Sunday

Reflections: Death Comes for the Archbishop


Few novels manage to maintain the meditative rhythm throughout that Willa Cather's Death Comes for the Archbishop does. Bishop Jean Latour and his longtime companion and spiritual helpmeet Father Joseph Vaillant traverse the New Mexican territory in the wake of the Mexican war (1848) and, eventually, the Gadsden Purchase (1853). Latour and  Vaillant commit their lives to serving a long neglected Catholic flock, dispersed as it is across hundreds of miles of desert.

Although we know from the beginning that death will come for the archbishop, this knowledge only provokes us to see more clearly how the potentially mortal harshness of the conditions that the inhabitants of the desert face give rise to a specific kind of life force.
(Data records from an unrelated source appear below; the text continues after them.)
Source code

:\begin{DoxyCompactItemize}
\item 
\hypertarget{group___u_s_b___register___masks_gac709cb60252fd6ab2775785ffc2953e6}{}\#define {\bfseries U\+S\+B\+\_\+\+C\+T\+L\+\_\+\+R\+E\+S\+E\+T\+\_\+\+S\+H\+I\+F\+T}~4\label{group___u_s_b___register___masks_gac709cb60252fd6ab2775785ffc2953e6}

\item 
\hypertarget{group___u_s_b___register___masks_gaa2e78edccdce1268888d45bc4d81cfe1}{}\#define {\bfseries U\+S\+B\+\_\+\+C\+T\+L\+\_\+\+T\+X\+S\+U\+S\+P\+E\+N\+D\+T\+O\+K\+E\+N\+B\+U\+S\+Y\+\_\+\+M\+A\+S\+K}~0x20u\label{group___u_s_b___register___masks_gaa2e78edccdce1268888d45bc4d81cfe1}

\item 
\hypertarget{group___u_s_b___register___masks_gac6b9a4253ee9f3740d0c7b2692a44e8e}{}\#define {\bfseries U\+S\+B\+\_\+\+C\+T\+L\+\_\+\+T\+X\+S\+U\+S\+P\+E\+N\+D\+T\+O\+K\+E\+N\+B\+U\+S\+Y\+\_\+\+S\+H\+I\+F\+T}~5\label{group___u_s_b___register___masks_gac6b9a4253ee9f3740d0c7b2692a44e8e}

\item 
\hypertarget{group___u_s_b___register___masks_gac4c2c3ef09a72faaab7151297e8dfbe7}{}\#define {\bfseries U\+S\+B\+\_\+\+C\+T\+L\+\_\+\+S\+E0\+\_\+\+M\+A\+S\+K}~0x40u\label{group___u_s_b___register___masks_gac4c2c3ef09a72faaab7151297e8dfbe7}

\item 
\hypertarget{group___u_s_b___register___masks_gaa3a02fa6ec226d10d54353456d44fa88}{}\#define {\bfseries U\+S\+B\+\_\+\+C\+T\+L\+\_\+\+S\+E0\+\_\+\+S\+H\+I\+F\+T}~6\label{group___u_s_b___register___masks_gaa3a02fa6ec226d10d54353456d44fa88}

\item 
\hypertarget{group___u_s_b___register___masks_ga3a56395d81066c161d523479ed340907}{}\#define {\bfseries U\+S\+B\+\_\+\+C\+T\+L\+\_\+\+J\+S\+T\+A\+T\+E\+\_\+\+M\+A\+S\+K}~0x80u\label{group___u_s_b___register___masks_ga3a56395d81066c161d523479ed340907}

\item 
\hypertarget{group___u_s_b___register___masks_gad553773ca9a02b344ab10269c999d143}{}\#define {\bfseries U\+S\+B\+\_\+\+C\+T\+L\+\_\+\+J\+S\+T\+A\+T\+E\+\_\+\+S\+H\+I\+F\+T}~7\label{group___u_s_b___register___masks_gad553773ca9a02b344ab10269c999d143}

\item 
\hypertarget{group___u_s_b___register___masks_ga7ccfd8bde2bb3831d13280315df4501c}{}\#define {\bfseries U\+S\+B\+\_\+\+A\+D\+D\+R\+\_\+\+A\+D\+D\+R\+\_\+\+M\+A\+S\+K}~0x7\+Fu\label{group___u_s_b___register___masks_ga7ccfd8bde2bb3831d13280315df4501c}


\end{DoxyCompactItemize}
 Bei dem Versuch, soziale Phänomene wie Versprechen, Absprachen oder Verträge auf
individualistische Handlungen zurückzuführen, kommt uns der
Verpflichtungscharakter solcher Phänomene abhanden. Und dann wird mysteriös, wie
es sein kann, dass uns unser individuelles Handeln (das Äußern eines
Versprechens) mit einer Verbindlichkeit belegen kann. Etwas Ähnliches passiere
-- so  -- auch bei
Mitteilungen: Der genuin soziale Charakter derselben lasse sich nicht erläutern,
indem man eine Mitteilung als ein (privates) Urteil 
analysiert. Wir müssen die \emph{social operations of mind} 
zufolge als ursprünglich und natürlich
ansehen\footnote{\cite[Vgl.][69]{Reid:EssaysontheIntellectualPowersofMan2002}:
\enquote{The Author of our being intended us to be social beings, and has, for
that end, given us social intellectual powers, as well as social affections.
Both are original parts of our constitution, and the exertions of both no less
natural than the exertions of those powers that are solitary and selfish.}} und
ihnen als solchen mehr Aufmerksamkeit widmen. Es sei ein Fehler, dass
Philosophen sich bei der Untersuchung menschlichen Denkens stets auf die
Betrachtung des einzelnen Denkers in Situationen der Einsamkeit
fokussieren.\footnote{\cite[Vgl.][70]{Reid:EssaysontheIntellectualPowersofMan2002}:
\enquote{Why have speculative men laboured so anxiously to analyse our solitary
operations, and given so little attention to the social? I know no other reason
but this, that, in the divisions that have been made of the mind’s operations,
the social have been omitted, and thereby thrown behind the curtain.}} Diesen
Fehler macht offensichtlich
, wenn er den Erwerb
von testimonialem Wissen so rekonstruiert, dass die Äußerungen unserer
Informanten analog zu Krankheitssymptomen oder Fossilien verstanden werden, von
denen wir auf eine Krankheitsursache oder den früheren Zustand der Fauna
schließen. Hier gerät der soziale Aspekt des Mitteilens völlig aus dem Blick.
Each section of the book focuses on a different brand of spiritual purity, and each lingers over the amazing natural beauty in which it thrives. We see: the loyalty of an Indian guide who will put at risk a tribal secret to save the life of Latour in the midst of a snow storm; the devotion of an old slave who takes advantage of being ousted from a warm house in the clear night of a bitter cold snap to worship at the altar of Mary; the struggle the holy man daily faces between his religious duties and his personal affections made easy under the cleansing solitude produced by desert sand storms; and the power that the light of a sunset cast on the stone of a cathedral can have to revive the spirits of a dying man.

Underneath the reflections on purity, fervor, commitment, and man's place in nature hums a slender but satisfying tale of the sustaining friendship between two men who have left behind their families and country in order to fulfill a mission in which they believe.